[Supplied records — start]
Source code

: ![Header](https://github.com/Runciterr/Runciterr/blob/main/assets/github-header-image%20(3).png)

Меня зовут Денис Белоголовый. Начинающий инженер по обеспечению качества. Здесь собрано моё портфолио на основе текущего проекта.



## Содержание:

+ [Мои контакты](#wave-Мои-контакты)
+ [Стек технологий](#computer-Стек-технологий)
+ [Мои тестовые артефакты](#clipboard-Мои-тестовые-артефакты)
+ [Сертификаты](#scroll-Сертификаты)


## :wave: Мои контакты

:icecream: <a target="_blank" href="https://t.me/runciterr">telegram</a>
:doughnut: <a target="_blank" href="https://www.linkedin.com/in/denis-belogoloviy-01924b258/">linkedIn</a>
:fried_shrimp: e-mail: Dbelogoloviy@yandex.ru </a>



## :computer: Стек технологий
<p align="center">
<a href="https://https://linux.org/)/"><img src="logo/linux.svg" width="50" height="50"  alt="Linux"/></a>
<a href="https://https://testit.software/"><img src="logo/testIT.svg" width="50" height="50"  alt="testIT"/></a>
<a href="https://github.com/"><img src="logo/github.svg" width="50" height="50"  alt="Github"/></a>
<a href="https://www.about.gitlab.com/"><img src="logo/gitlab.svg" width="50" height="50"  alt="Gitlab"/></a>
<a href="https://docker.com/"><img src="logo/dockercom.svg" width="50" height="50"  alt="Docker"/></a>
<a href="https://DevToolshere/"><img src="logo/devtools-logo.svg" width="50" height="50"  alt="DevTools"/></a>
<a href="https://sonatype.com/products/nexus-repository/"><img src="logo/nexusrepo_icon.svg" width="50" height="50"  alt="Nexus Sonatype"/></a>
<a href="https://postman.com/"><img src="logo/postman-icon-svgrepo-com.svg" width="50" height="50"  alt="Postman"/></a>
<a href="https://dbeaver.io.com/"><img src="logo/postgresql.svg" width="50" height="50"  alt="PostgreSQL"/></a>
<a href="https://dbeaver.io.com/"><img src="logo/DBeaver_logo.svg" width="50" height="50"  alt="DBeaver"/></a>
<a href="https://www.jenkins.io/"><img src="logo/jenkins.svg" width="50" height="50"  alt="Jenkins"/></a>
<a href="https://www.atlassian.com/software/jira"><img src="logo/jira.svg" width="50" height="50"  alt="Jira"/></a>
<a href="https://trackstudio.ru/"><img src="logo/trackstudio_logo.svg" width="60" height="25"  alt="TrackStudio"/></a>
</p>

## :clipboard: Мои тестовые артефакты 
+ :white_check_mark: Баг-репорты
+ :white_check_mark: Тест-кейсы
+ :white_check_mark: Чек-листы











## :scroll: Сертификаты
[Supplied records — finish]
Work instructions –
Filter the lines above, keeping each one that contains the string "тестовые".

Response –
+ [Мои тестовые артефакты](#clipboard-Мои-тестовые-артефакты)
## :clipboard: Мои тестовые артефакты 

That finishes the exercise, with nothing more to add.